We spent three days in Amsterdam, the last of which was my favorite. We started our day at the Anne Frank Huis. We had tried to go the day before, but the queue was, without exaggeration, hours long. However, there was NO way I was leaving Amsterdam without visiting the Franks’ hiding place (like many girls, I had a preteen obsession with Anne that grew into an adult awe of her depth and insight), so we got up very early our last morning to line up an hour before opening. That hour was actually one of the most meaningful things I took away from our visit to Anne’s secret annex, as it gave me time to contemplate and just be in the early morning stillness.
Standing on the sidewalks of the Prinsengracht, staring at the facade of number 263 and imagining the story that unfolded inside, a story we all know, was what most helped me to grasp that it wasn’t just a story, it was a real event that happened to real people. Anne and her family walked down the same street I was standing on — many times, surely. Anne was familiar with the very canal houses I was seeing around me. Anne saw the same trees I saw — only now they’re taller, of course. In fact, that’s what most left an impression me. The trees. Inside the museum, we saw a 1940s photograph of the street, and the same trees were there then that stand there now. The trees are there, but she’s not. Just as the trees will be there when I am not.
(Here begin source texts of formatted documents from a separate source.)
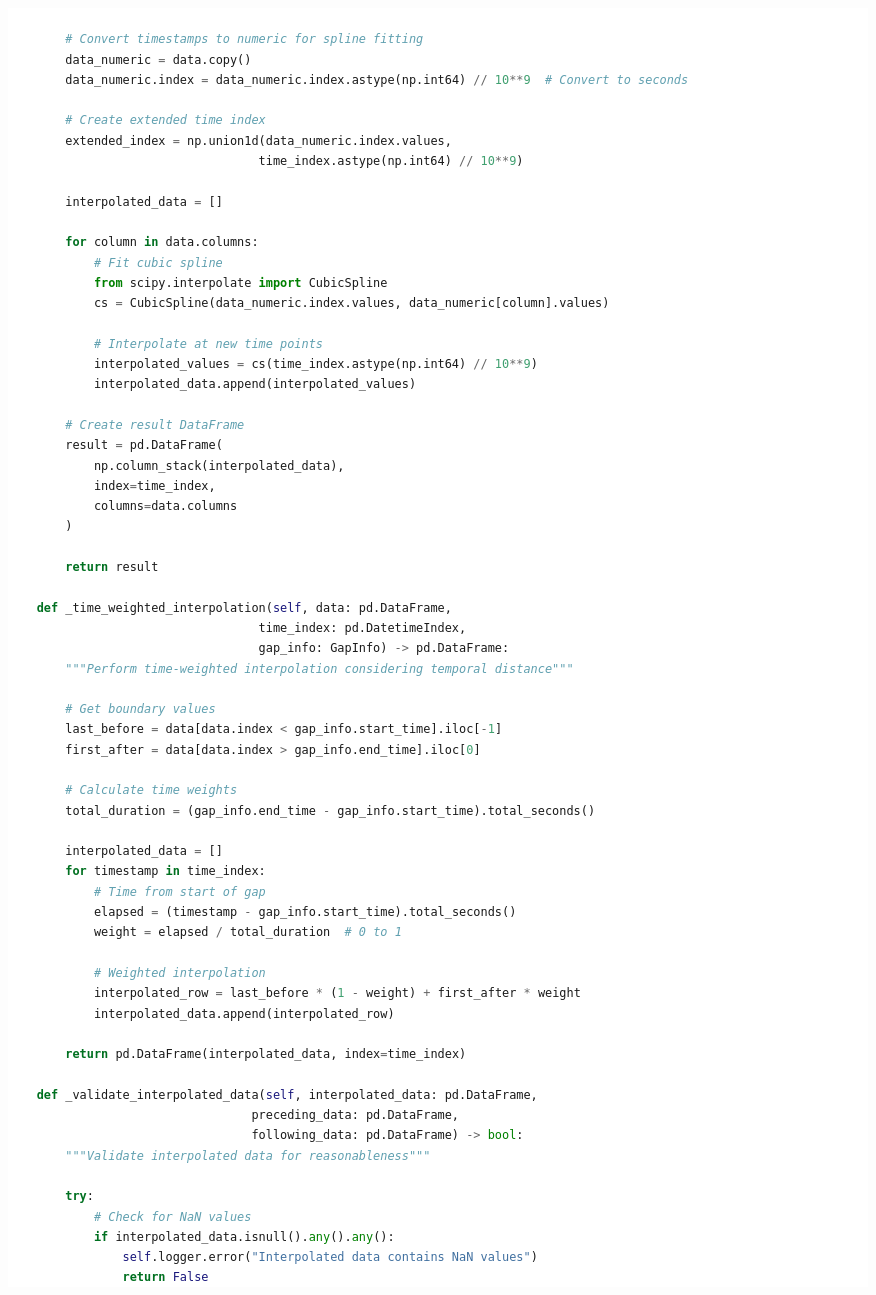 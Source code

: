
 ```python
        
        # Convert timestamps to numeric for spline fitting
        data_numeric = data.copy()
        data_numeric.index = data_numeric.index.astype(np.int64) // 10**9  # Convert to seconds
        
        # Create extended time index
        extended_index = np.union1d(data_numeric.index.values, 
                                   time_index.astype(np.int64) // 10**9)
        
        interpolated_data = []
        
        for column in data.columns:
            # Fit cubic spline
            from scipy.interpolate import CubicSpline
            cs = CubicSpline(data_numeric.index.values, data_numeric[column].values)
            
            # Interpolate at new time points
            interpolated_values = cs(time_index.astype(np.int64) // 10**9)
            interpolated_data.append(interpolated_values)
        
        # Create result DataFrame
        result = pd.DataFrame(
            np.column_stack(interpolated_data),
            index=time_index,
            columns=data.columns
        )
        
        return result
    
    def _time_weighted_interpolation(self, data: pd.DataFrame, 
                                   time_index: pd.DatetimeIndex,
                                   gap_info: GapInfo) -> pd.DataFrame:
        """Perform time-weighted interpolation considering temporal distance"""
        
        # Get boundary values
        last_before = data[data.index < gap_info.start_time].iloc[-1]
        first_after = data[data.index > gap_info.end_time].iloc[0]
        
        # Calculate time weights
        total_duration = (gap_info.end_time - gap_info.start_time).total_seconds()
        
        interpolated_data = []
        for timestamp in time_index:
            # Time from start of gap
            elapsed = (timestamp - gap_info.start_time).total_seconds()
            weight = elapsed / total_duration  # 0 to 1
            
            # Weighted interpolation
            interpolated_row = last_before * (1 - weight) + first_after * weight
            interpolated_data.append(interpolated_row)
        
        return pd.DataFrame(interpolated_data, index=time_index)
    
    def _validate_interpolated_data(self, interpolated_data: pd.DataFrame,
                                  preceding_data: pd.DataFrame,
                                  following_data: pd.DataFrame) -> bool:
        """Validate interpolated data for reasonableness"""
        
        try:
            # Check for NaN values
            if interpolated_data.isnull().any().any():
                self.logger.error("Interpolated data contains NaN values")
                return False
``` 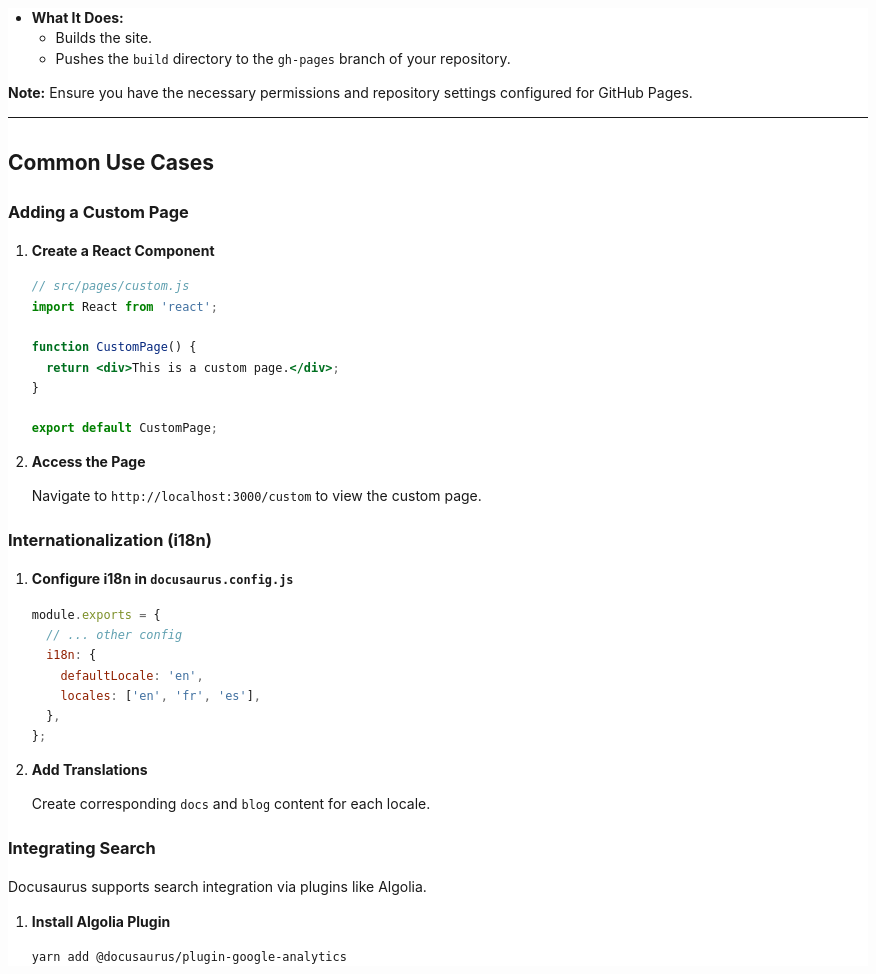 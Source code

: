 - **What It Does:**
  - Builds the site.
  - Pushes the `build` directory to the `gh-pages` branch of your repository.

**Note:** Ensure you have the necessary permissions and repository settings configured for GitHub Pages.

---

## Common Use Cases

### Adding a Custom Page

1. **Create a React Component**

   ```jsx
   // src/pages/custom.js
   import React from 'react';

   function CustomPage() {
     return <div>This is a custom page.</div>;
   }

   export default CustomPage;
   ```

2. **Access the Page**

   Navigate to `http://localhost:3000/custom` to view the custom page.

### Internationalization (i18n)

1. **Configure i18n in `docusaurus.config.js`**

   ```javascript
   module.exports = {
     // ... other config
     i18n: {
       defaultLocale: 'en',
       locales: ['en', 'fr', 'es'],
     },
   };
   ```

2. **Add Translations**

   Create corresponding `docs` and `blog` content for each locale.

### Integrating Search

Docusaurus supports search integration via plugins like Algolia.

1. **Install Algolia Plugin**

   ```bash
   yarn add @docusaurus/plugin-google-analytics
   ```
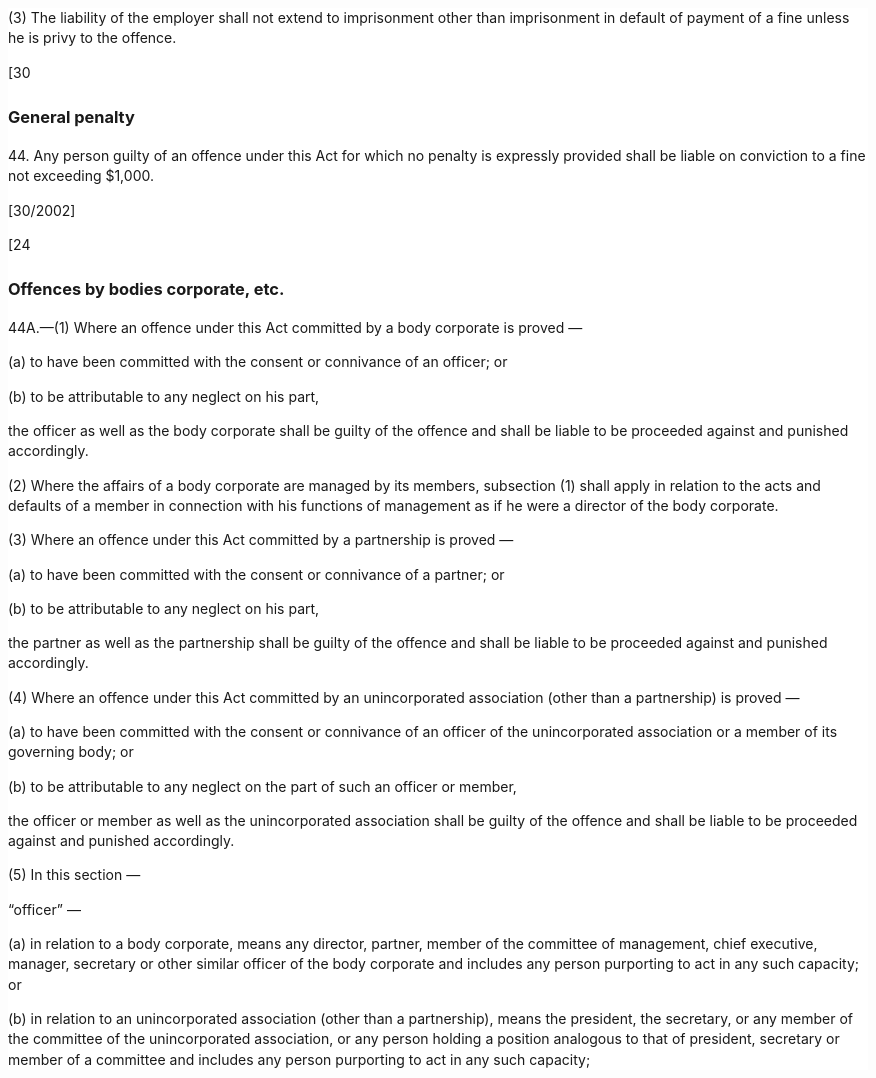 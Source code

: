 (3) The liability of the employer shall not extend to imprisonment other than imprisonment in default of payment of a fine unless he is privy to the offence.

[30

### General penalty

44\. Any person guilty of an offence under this Act for which no penalty is expressly provided shall be liable on conviction to a fine not exceeding $1,000.

[30/2002]

[24

### Offences by bodies corporate, etc.

44A\.—(1) Where an offence under this Act committed by a body corporate is proved —

(a) to have been committed with the consent or connivance of an officer; or

(b) to be attributable to any neglect on his part,

the officer as well as the body corporate shall be guilty of the offence and shall be liable to be proceeded against and punished accordingly.

(2) Where the affairs of a body corporate are managed by its members, subsection (1) shall apply in relation to the acts and defaults of a member in connection with his functions of management as if he were a director of the body corporate.

(3) Where an offence under this Act committed by a partnership is proved —

(a) to have been committed with the consent or connivance of a partner; or

(b) to be attributable to any neglect on his part,

the partner as well as the partnership shall be guilty of the offence and shall be liable to be proceeded against and punished accordingly.

(4) Where an offence under this Act committed by an unincorporated association (other than a partnership) is proved —

(a) to have been committed with the consent or connivance of an officer of the unincorporated association or a member of its governing body; or

(b) to be attributable to any neglect on the part of such an officer or member,

the officer or member as well as the unincorporated association shall be guilty of the offence and shall be liable to be proceeded against and punished accordingly.

(5) In this section —

“officer” —

(a) in relation to a body corporate, means any director, partner, member of the committee of management, chief executive, manager, secretary or other similar officer of the body corporate and includes any person purporting to act in any such capacity; or

(b) in relation to an unincorporated association (other than a partnership), means the president, the secretary, or any member of the committee of the unincorporated association, or any person holding a position analogous to that of president, secretary or member of a committee and includes any person purporting to act in any such capacity;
Other lasting impressions of the Anne Frank Huis are the Plexiglas-covered pencil markings on the wall showing Anne and her sister’s growth over their years in hiding, Anne’s movie star pictures and magazine cutouts that are still pasted to the wall of her bedroom, and naturally, the famous movable bookcase. Photography was not allowed inside the house, for which I’m thankful, as I wasn’t distracted by my camera and making sure I “captured” it all. Instead, I saw it all.
When I started writing this post, I intended to tell you all about that day on the Prinsengracht. I still will, but in another entry. Anne is more than enough on her own. If you haven’t read it before, please go to your library or Amazon and get a copy of Anne’s diary, of her story in her own words. She can tell it much better than I can.